For liberals who have become convinced that Dems always cave, it’s worth noting that here’s a case where Democrats really did give in to a foolish idea 16 years ago, but successfully resisted it now.
Michael Gerson:
Some of this is just the nature of primaries, in which audiences applaud for purity. But there are other factors. Over the past few decades, the GOP has become a more conservative party. The development of self-consciously conservative media — on radio, cable and the Internet — has provided a welcome alternative to the bias of the mainstream media. It has also simplified many public debates into a contest of ideological teams — a tendency shared by self-consciously liberal media. Candidates, pundits and voters are called to join one side or the other, doing nothing that will give comfort to the enemy. But ideological conformity easily becomes cultural isolation — the development of assumptions, language and views disconnected from the broad middle of American life.
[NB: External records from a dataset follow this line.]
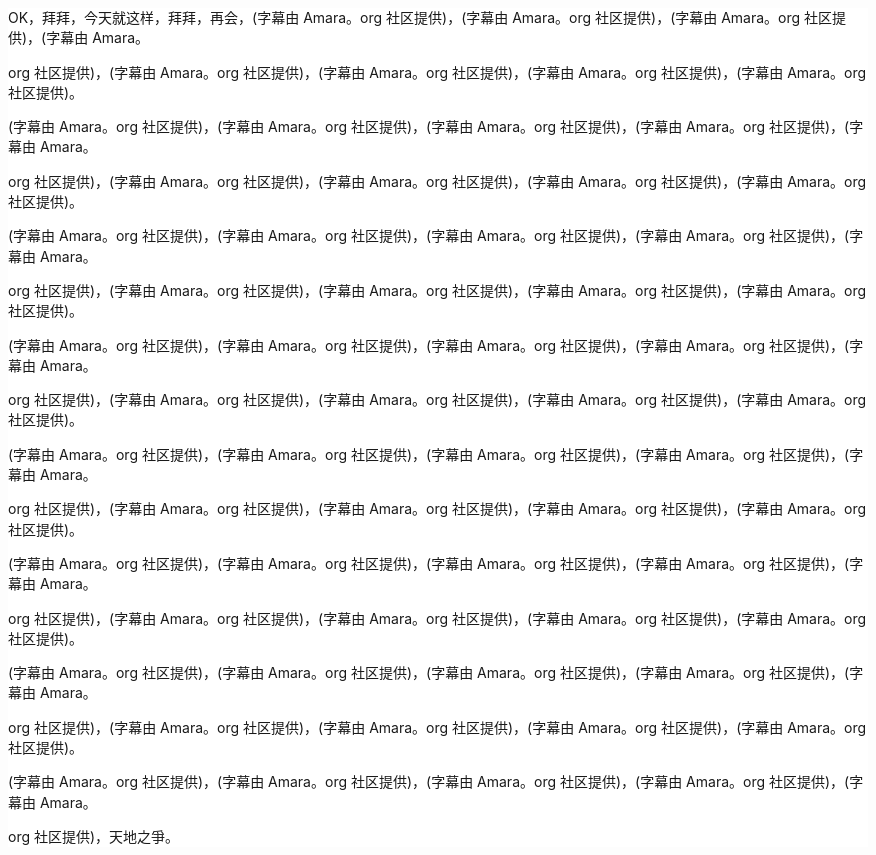 OK，拜拜，今天就这样，拜拜，再会，(字幕由 Amara。org 社区提供)，(字幕由 Amara。org 社区提供)，(字幕由 Amara。org 社区提供)，(字幕由 Amara。

org 社区提供)，(字幕由 Amara。org 社区提供)，(字幕由 Amara。org 社区提供)，(字幕由 Amara。org 社区提供)，(字幕由 Amara。org 社区提供)。

(字幕由 Amara。org 社区提供)，(字幕由 Amara。org 社区提供)，(字幕由 Amara。org 社区提供)，(字幕由 Amara。org 社区提供)，(字幕由 Amara。

org 社区提供)，(字幕由 Amara。org 社区提供)，(字幕由 Amara。org 社区提供)，(字幕由 Amara。org 社区提供)，(字幕由 Amara。org 社区提供)。

(字幕由 Amara。org 社区提供)，(字幕由 Amara。org 社区提供)，(字幕由 Amara。org 社区提供)，(字幕由 Amara。org 社区提供)，(字幕由 Amara。

org 社区提供)，(字幕由 Amara。org 社区提供)，(字幕由 Amara。org 社区提供)，(字幕由 Amara。org 社区提供)，(字幕由 Amara。org 社区提供)。

(字幕由 Amara。org 社区提供)，(字幕由 Amara。org 社区提供)，(字幕由 Amara。org 社区提供)，(字幕由 Amara。org 社区提供)，(字幕由 Amara。

org 社区提供)，(字幕由 Amara。org 社区提供)，(字幕由 Amara。org 社区提供)，(字幕由 Amara。org 社区提供)，(字幕由 Amara。org 社区提供)。

(字幕由 Amara。org 社区提供)，(字幕由 Amara。org 社区提供)，(字幕由 Amara。org 社区提供)，(字幕由 Amara。org 社区提供)，(字幕由 Amara。

org 社区提供)，(字幕由 Amara。org 社区提供)，(字幕由 Amara。org 社区提供)，(字幕由 Amara。org 社区提供)，(字幕由 Amara。org 社区提供)。

(字幕由 Amara。org 社区提供)，(字幕由 Amara。org 社区提供)，(字幕由 Amara。org 社区提供)，(字幕由 Amara。org 社区提供)，(字幕由 Amara。

org 社区提供)，(字幕由 Amara。org 社区提供)，(字幕由 Amara。org 社区提供)，(字幕由 Amara。org 社区提供)，(字幕由 Amara。org 社区提供)。

(字幕由 Amara。org 社区提供)，(字幕由 Amara。org 社区提供)，(字幕由 Amara。org 社区提供)，(字幕由 Amara。org 社区提供)，(字幕由 Amara。

org 社区提供)，(字幕由 Amara。org 社区提供)，(字幕由 Amara。org 社区提供)，(字幕由 Amara。org 社区提供)，(字幕由 Amara。org 社区提供)。

(字幕由 Amara。org 社区提供)，(字幕由 Amara。org 社区提供)，(字幕由 Amara。org 社区提供)，(字幕由 Amara。org 社区提供)，(字幕由 Amara。

org 社区提供)，天地之爭。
Count on any self-reflection by conservatives like Gerson and David Frum, however mild, to be jeered by their peers. Instead of thought, we get 9-9-9.
NY Times Room for Debate:
Rick Perry, Michele Bachmann and now Herman Cain — all caught in an embarrassing moment when their memory failed them or their knowledge was limited.
The federal government requires applicants for certain civil service jobs to take a written exam. The same holds true for the foreign service. And to become a U.S. citizen you have to pass a civics test. Why do we not require a similar exam for individuals who seek election to office?
Behind the numbers:
Americans support compromise, but on what?
With the congressional “supercommittee” struggling to reach an agreement to tame the debt by next week’s deadline, a heavy majority of the public still believes that mixing spending cuts with tax increases is the best approach, according to a Pew Research Center poll released Thursday. Nearly two in three Americans say they want lawmakers who share their views to “compromise, even if they strike a deal you disagree with,” compared with fewer than three in 10 who want them to stick to their principles even if no progress is made.”
Asked about specific deficit-cutting provisions for the supercommittee, a McClatchy-Marist poll released Thursday finds, 81 percent of voters say members should not include major cuts in Social Security and Medicare, and 59 percent oppose higher taxes on business. A bare majority opposes major cuts in defense spending (51 percent), but fully two-thirds support including tax hikes on higher-income Americans in a deal.
NY Times:
Older, Suburban and Struggling, ‘Near Poor’ Startle the Census
When the Census Bureau this month released a new measure of poverty, meant to better count disposable income, it began altering the portrait of national need. Perhaps the most startling differences between the old measure and the new involves data the government has not yet published, showing 51 million people with incomes less than 50 percent above the poverty line. That number of Americans is 76 percent higher than the official account, published in September. All told, that places 100 million people — one in three Americans — either in poverty or in the fretful zone just above it.
Quantifying what American feels.
Charles Blow:
Is America exceptional among nations? Are we, as a country and a people and a culture, set apart and better than others? Are we, indeed, the “shining city upon a hill” that Ronald Reagan described? Are we “chosen by God and commissioned by history to be a model to the world” as George W. Bush said?
This year, for the first time, most Americans did not say yes.
According to a report issued on Thursday by the Pew Research Center’s Global Attitudes Project, when Americans were asked if they agreed with the statement “our people are not perfect but our culture is superior to others,” only 49 percent agreed. That’s down from 60 percent in 2002, the first time that Pew asked the question.
But don't worry. Republicans will
run on it.
Kathleen Parker:
The headline on Democratic strategist Paul Begala’s recent Newsweek essay dodged subtlety: “The Stupid Party.”
“Republicans used to admire intelligence. But now they’re dumbing themselves down,” was the subhead.
Democrats couldn’t agree more. And quietly, many Republicans share the sentiment. They just can’t seem to stop themselves.